Imposte

Stabile organizzazione, la Convenzione blinda la branch exemption

Si configurano i requisiti senza attività ausiliarie o meramente preparatorie

di Alessandro Germani

In presenza di un insediamento stabile, verificato in base ai criteri della relativa Convenzione e confermato dal Paese estero, sono integrati i requisiti per una stabile organizzazione (So) all’estero ai fini della branch exemption. Così la risposta a interpello 18/2022 delle Entrate.

Una società italiana intende espandere il proprio business all’estero ed ha quindi aperto una filiale, avendo ottenuto la licenza rilasciata dal ministero dell’Economia e del commercio, l’attribuzione del certificato fiscale e l’iscrizione nel Registro commerciale. La società è interessata a beneficiare del regime di branch exemption (articolo 168-ter del Tuir). Essa comporta la tassazione nel solo Stato dove è localizzata la Stabile ed è alternativa a quello ordinario in cui il reddito della branch è tassato prima nello Stato estero e poi in Italia con riconoscimento del credito per le imposte estere. Anche in base al provvedimento del 28 agosto 2017 si deve guardare alla Convenzione, laddove esistente. Nel caso di specie quella fra l’Italia e lo Stato estero è tarata sul modello Ocse ed è basata sui seguenti presupposti:

- esistenza della sede d’affari

- fissità spaziale e temporale della sede d’affari

- svolgimento dell’attività d’impresa della casa madre in tutto o in parte per mezzo della sede fissa d’affari.

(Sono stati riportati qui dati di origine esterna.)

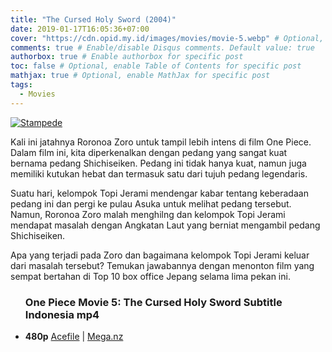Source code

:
 ```yaml
---
title: "The Cursed Holy Sword (2004)"
date: 2019-01-17T16:05:36+07:00
cover: "https://cdn.opid.my.id/images/movies/movie-5.webp" # Optional, cover
comments: true # Enable/disable Disqus comments. Default value: true
authorbox: true # Enable authorbox for specific post
toc: false # Optional, enable Table of Contents for specific post
mathjax: true # Optional, enable MathJax for specific post
tags:
  - Movies
---
```

[![Stampede](https://cdn.opid.my.id/images/movies/movie-5.webp)](https://cdn.opid.my.id/images/movies/movie-5.webp)

Kali ini jatahnya Roronoa Zoro untuk tampil lebih intens di film One Piece. Dalam film ini, kita diperkenalkan dengan pedang yang sangat kuat bernama pedang Shichiseiken. Pedang ini tidak hanya kuat, namun juga memiliki kutukan hebat dan termasuk satu dari tujuh pedang legendaris.

Suatu hari, kelompok Topi Jerami mendengar kabar tentang keberadaan pedang ini dan pergi ke pulau Asuka untuk melihat pedang tersebut. Namun, Roronoa Zoro malah menghilng dan kelompok Topi Jerami mendapat masalah dengan Angkatan Laut yang berniat mengambil pedang Shichiseiken.

Apa yang terjadi pada Zoro dan bagaimana kelompok Topi Jerami keluar dari masalah tersebut? Temukan jawabannya dengan menonton film yang sempat bertahan di Top 10 box office Jepang selama lima pekan ini.

<div class="dl">
<ul>
<h3>
One Piece Movie 5: The Cursed Holy Sword Subtitle Indonesia mp4</h3>
<li><b>480p</b>
<a href="https://opid.page.link/ETed9wYeBCb9jotaA" rel="nofollow" target="_blank" title="One Piece Movie 5: The Cursed Holy Sword Subtitle Indonesia">Acefile</a> | <a href="https://opid.page.link/Nxo9W3tHuJH87NFC7" rel="nofollow" target="_blank" title="One Piece Movie 5: The Cursed Holy Sword Subtitle Indonesia">Mega.nz</a>
</li>
</li>
</ul>
</div>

Il primo requisito è integrato vista la disponibilità in loco di un immobile e di un magazzino. Idem il secondo, considerato che il contratto di locazione è di 13 mesi. Circa il terzo, la branch misura i cavi di alta tensione, monitora le scariche elettriche, forma il personale della società estera. Quindi non si tratta di attività ausiliaria o meramente preparatoria. Per tali motivi i requisiti per la sussistenza della stabile all’estero sono integrati e si potrà optare per la branch exemption.

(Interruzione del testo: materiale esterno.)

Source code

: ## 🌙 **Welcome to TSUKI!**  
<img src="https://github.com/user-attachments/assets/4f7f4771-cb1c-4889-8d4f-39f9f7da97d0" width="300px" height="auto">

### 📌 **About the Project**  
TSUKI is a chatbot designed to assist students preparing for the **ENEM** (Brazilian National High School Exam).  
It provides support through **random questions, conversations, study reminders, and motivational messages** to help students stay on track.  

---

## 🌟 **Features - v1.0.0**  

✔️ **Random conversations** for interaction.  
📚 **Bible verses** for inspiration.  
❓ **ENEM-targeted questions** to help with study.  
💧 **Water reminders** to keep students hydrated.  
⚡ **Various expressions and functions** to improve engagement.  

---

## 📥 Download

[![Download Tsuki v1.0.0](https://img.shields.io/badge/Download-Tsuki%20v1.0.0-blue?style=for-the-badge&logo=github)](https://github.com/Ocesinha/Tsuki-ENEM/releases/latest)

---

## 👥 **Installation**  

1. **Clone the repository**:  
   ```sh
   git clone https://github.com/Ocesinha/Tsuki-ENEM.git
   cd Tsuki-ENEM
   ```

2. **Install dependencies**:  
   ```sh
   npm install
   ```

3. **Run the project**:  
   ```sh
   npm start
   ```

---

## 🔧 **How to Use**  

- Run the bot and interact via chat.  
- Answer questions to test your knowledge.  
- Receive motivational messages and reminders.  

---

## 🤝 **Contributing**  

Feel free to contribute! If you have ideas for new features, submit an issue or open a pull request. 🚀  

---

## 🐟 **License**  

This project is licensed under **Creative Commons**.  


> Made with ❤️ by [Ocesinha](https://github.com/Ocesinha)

In base alla risposta a interpello 17/2022, invece, una limited partnership non ha diritto ai benefici convenzionali in quanto non è persona residente nel Regno Unito, anche in base al Partnership manual pubblicato dall’Amministrazione finanziaria britannica. Tuttavia tali benefici convenzionali sui dividendi di fonte italiana possono riconoscersi in capo al Limited partner di Alfa. Ciò è stato confermato per i dividendi erogati da società residenti in Italia a fondi esteri che si qualificano come trasparenti (risoluzione 17/E/06 e 167/E/08, circolare 6/E/2016). Infatti i partecipanti a un fondo che investe in Italia possono godere del trattamento convenzionale purché gli utili di gestione siano loro imputati ai fini dell’imposizione nel rispettivo Stato di residenza. Ciò avviene sia nei casi di trasparenza fiscale (imputazione degli utili anche in assenza di percezione) sia in quelli di trasparenza economica (materiale distribuzione). Nel caso specifico si ha la prima e il beneficio convenzionale spetta al partner purché sia treaty entitled (assoggettato potenzialmente a tassazione) e sia beneficiario effettivo, con applicazione della ritenuta al 15 per cento.